Bullying seems to be getting a lot of media time recently. Many schools and other organizations are creating programs to try to combat these mean-spirited behaviors.
Let’s define what is bullying behavior. Bullying can be physical, verbal or excluding behaviors that include but are not limited to hitting, kicking, pushing, choking, punching, threatening, teasing, starting rumors, hate speech and telling other children not to play with others, or not to be their friend. Bullying is behavior whose intent is to inflict harm.
How to deal with bullying depends on a lot of factors: a child’s age, type of school the child attends, gender of the bully and the bullied, and parent/parent relationships and school/parent relationships. After a bullying incident, a child needs to feel safe and empowered as quickly as possible.

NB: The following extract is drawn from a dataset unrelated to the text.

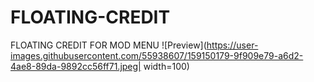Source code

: # FLOATING-CREDIT
FLOATING CREDIT FOR MOD MENU
![Preview](https://user-images.githubusercontent.com/55938607/159150179-9f909e79-a6d2-4ae8-89da-9892cc56ff71.jpeg| width=100)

The older the child, and more so if the child is a boy, the more the child will not want parents to interfere with the bully in fears, often justified, that threatening behaviors will increase.
Boys are usually physical in their bullying.
Girls are likely to be verbal in their bullying.
At our first of the year meeting I told parents, “People say that teachers have eyes in the back of their heads. We don’t. We can’t see everything that is happening and we depend on our students’ parents to let us know when something is going on that needs to be addressed. Parents are the eyes in the back of our heads.”
Dealing effectively with bullying and other threatening behavior at school has to be a school-wide effort, with training programs for staff and students, and effective communication among children, parents and staff.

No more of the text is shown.